The whole program is now on Recast — not just the cast

  • This is the big one. Recast used to track who was on stage. Now it tracks everyone who made the show. The full creative team. The orchestra. Crew and staff. Producers, co-producers, executive producers. The entire kit and caboodle — everything you'd read in a printed program, now a permanent record.
  • Every show page has a Credits tab laid out like a real title page: Cast, Creative Team, Orchestra, Crew & Staff, and Producers, each in its own section with the right nomenclature. From the director down to the production assistant, from the lead producer down to the associate lighting designer — they all have a place.
  • See it in action on Schmigadoon — the whole company, top to bottom, exactly as it should read.

LinkedIn for theater: build a portfolio of everything you've done

  • If you work in this industry, in any role, Recast is now the one place to build the complete record of your career. Not just actors — directors, designers, stage managers, music directors, dramaturgs, producers, co-producers, investors.

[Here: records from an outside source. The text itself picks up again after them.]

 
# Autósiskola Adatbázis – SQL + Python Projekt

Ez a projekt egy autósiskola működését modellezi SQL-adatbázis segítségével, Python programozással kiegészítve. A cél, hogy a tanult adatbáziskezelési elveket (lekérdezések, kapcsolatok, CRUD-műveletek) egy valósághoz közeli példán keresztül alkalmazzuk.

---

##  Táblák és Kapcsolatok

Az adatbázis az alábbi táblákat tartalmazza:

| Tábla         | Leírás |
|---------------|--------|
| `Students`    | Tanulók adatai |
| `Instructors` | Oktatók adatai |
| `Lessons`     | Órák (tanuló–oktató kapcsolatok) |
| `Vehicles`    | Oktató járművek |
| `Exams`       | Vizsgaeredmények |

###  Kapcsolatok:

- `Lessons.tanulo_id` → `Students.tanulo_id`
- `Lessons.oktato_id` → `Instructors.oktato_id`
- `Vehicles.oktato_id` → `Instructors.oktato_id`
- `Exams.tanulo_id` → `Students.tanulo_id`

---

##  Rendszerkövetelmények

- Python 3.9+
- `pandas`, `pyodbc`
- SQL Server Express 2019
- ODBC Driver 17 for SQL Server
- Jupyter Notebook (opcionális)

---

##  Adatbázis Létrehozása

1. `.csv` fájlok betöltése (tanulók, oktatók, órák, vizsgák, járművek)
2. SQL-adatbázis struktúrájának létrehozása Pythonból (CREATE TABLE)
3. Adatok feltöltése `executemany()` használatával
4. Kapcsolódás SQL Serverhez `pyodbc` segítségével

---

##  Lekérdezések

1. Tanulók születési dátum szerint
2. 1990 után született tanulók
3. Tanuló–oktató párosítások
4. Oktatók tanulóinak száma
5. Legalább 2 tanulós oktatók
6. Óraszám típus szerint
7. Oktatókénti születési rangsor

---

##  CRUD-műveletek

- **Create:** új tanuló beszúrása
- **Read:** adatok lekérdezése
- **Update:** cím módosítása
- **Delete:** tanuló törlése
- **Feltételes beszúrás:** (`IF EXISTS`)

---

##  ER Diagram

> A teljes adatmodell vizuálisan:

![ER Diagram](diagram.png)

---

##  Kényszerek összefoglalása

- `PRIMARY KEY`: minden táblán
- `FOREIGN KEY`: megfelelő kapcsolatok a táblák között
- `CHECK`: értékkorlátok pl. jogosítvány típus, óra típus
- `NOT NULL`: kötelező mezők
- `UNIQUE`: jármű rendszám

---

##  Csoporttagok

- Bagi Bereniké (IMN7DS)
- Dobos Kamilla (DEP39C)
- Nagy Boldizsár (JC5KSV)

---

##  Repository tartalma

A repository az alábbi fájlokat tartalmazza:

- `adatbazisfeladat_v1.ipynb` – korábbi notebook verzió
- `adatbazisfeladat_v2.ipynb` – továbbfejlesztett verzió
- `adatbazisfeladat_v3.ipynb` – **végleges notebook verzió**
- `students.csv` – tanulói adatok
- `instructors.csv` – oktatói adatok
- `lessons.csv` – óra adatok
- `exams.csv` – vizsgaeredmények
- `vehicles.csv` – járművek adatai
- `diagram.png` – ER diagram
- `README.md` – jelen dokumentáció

Anyone whose name belongs in a program.
  • Your profile becomes a living portfolio that grows with you, credit by credit. Broadway, Off-Broadway, the West End, regional, a tour, a workshop — it all lives in one place under your name. Credits from both sides of the Atlantic, sitting side by side. It doesn't matter where you worked or how your career has grown; the portfolio keeps up.
  • Add your own non-acting credits straight from your profile — pick how you were involved, and it lands in the right section of that show's program with the correct title. There is nothing else like this. It is the one true source of record for the people who make theater.

Companies get profiles too

  • A producing company, a general management office, a design studio — they aren't people, and now they don't have to pretend to be. Claim a profile as a company and every show you've been part of collects under one roof.
  • KGM Theatrical is a live example — a full company portfolio, every production in one place.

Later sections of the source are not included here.